Task item: Take the entries that follow and write each one out exactly.

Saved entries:
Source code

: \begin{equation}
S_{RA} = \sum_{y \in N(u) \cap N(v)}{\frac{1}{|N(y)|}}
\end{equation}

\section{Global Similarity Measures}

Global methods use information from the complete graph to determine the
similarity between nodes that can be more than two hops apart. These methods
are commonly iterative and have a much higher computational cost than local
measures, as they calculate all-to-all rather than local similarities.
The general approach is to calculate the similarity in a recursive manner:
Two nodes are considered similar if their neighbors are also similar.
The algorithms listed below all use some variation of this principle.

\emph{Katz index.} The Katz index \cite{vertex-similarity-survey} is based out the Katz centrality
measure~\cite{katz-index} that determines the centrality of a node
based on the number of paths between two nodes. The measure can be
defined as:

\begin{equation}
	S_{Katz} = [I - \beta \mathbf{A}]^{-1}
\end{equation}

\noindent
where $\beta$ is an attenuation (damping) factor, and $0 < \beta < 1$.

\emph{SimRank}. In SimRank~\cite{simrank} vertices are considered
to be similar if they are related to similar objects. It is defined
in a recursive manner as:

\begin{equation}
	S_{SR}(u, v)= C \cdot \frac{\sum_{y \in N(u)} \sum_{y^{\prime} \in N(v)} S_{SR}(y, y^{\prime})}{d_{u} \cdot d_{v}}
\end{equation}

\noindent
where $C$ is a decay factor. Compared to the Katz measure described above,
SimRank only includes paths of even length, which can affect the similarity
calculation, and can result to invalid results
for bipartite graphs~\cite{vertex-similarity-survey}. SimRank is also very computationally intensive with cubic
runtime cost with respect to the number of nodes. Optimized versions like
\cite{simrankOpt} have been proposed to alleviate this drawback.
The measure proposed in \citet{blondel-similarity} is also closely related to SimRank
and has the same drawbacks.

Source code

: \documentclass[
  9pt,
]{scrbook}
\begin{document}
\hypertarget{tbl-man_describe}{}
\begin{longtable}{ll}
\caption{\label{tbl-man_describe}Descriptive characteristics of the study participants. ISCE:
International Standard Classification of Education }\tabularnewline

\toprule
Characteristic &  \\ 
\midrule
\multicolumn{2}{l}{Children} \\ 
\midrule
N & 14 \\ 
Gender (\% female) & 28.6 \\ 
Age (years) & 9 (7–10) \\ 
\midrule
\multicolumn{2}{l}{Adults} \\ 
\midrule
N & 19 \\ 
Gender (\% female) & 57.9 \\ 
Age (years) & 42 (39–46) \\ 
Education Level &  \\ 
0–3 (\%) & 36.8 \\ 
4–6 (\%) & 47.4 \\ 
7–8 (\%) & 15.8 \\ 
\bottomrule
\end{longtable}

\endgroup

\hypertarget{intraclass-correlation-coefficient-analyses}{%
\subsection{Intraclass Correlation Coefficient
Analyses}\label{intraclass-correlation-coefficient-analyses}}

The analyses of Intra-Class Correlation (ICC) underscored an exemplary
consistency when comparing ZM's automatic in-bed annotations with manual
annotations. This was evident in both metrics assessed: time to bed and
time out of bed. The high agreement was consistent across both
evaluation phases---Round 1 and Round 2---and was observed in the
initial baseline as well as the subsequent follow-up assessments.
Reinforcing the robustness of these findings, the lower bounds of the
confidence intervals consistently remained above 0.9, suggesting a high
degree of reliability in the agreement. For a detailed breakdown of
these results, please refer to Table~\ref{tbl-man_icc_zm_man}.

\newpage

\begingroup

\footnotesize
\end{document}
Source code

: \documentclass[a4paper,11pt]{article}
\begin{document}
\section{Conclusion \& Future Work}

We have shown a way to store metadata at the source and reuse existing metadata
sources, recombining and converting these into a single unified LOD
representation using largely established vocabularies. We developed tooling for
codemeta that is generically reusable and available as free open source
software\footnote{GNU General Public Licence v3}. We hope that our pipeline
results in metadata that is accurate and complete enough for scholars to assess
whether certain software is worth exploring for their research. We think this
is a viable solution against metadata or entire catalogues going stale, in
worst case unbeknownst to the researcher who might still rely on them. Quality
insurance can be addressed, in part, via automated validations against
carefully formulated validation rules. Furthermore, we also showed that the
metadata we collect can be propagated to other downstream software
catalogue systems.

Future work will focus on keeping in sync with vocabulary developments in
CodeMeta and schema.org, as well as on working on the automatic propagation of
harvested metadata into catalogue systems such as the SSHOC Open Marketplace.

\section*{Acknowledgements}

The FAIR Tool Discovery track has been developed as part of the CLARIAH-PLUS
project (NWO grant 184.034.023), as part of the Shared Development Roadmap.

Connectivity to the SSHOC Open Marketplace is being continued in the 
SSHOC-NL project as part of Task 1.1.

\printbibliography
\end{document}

Response to the task:
Source code

: \begin{equation}
S_{RA} = \sum_{y \in N(u) \cap N(v)}{\frac{1}{|N(y)|}}
\end{equation}

\section{Global Similarity Measures}

Global methods use information from the complete graph to determine the
similarity between nodes that can be more than two hops apart. These methods
are commonly iterative and have a much higher computational cost than local
measures, as they calculate all-to-all rather than local similarities.
The general approach is to calculate the similarity in a recursive manner:
Two nodes are considered similar if their neighbors are also similar.
The algorithms listed below all use some variation of this principle.

\emph{Katz index.} The Katz index \cite{vertex-similarity-survey} is based out the Katz centrality
measure~\cite{katz-index} that determines the centrality of a node
based on the number of paths between two nodes. The measure can be
defined as:

\begin{equation}
	S_{Katz} = [I - \beta \mathbf{A}]^{-1}
\end{equation}

\noindent
where $\beta$ is an attenuation (damping) factor, and $0 < \beta < 1$.

\emph{SimRank}. In SimRank~\cite{simrank} vertices are considered
to be similar if they are related to similar objects. It is defined
in a recursive manner as:

\begin{equation}
	S_{SR}(u, v)= C \cdot \frac{\sum_{y \in N(u)} \sum_{y^{\prime} \in N(v)} S_{SR}(y, y^{\prime})}{d_{u} \cdot d_{v}}
\end{equation}

\noindent
where $C$ is a decay factor. Compared to the Katz measure described above,
SimRank only includes paths of even length, which can affect the similarity
calculation, and can result to invalid results
for bipartite graphs~\cite{vertex-similarity-survey}. SimRank is also very computationally intensive with cubic
runtime cost with respect to the number of nodes. Optimized versions like
\cite{simrankOpt} have been proposed to alleviate this drawback.
The measure proposed in \citet{blondel-similarity} is also closely related to SimRank
and has the same drawbacks.

Source code

: \documentclass[
  9pt,
]{scrbook}
\begin{document}
\hypertarget{tbl-man_describe}{}
\begin{longtable}{ll}
\caption{\label{tbl-man_describe}Descriptive characteristics of the study participants. ISCE:
International Standard Classification of Education }\tabularnewline

\toprule
Characteristic &  \\ 
\midrule
\multicolumn{2}{l}{Children} \\ 
\midrule
N & 14 \\ 
Gender (\% female) & 28.6 \\ 
Age (years) & 9 (7–10) \\ 
\midrule
\multicolumn{2}{l}{Adults} \\ 
\midrule
N & 19 \\ 
Gender (\% female) & 57.9 \\ 
Age (years) & 42 (39–46) \\ 
Education Level &  \\ 
0–3 (\%) & 36.8 \\ 
4–6 (\%) & 47.4 \\ 
7–8 (\%) & 15.8 \\ 
\bottomrule
\end{longtable}

\endgroup

\hypertarget{intraclass-correlation-coefficient-analyses}{%
\subsection{Intraclass Correlation Coefficient
Analyses}\label{intraclass-correlation-coefficient-analyses}}

The analyses of Intra-Class Correlation (ICC) underscored an exemplary
consistency when comparing ZM's automatic in-bed annotations with manual
annotations. This was evident in both metrics assessed: time to bed and
time out of bed. The high agreement was consistent across both
evaluation phases---Round 1 and Round 2---and was observed in the
initial baseline as well as the subsequent follow-up assessments.
Reinforcing the robustness of these findings, the lower bounds of the
confidence intervals consistently remained above 0.9, suggesting a high
degree of reliability in the agreement. For a detailed breakdown of
these results, please refer to Table~\ref{tbl-man_icc_zm_man}.

\newpage

\begingroup

\footnotesize
\end{document}
Source code

: \documentclass[a4paper,11pt]{article}
\begin{document}
\section{Conclusion \& Future Work}

We have shown a way to store metadata at the source and reuse existing metadata
sources, recombining and converting these into a single unified LOD
representation using largely established vocabularies. We developed tooling for
codemeta that is generically reusable and available as free open source
software\footnote{GNU General Public Licence v3}. We hope that our pipeline
results in metadata that is accurate and complete enough for scholars to assess
whether certain software is worth exploring for their research. We think this
is a viable solution against metadata or entire catalogues going stale, in
worst case unbeknownst to the researcher who might still rely on them. Quality
insurance can be addressed, in part, via automated validations against
carefully formulated validation rules. Furthermore, we also showed that the
metadata we collect can be propagated to other downstream software
catalogue systems.

Future work will focus on keeping in sync with vocabulary developments in
CodeMeta and schema.org, as well as on working on the automatic propagation of
harvested metadata into catalogue systems such as the SSHOC Open Marketplace.

\section*{Acknowledgements}

The FAIR Tool Discovery track has been developed as part of the CLARIAH-PLUS
project (NWO grant 184.034.023), as part of the Shared Development Roadmap.

Connectivity to the SSHOC Open Marketplace is being continued in the 
SSHOC-NL project as part of Task 1.1.

\printbibliography
\end{document}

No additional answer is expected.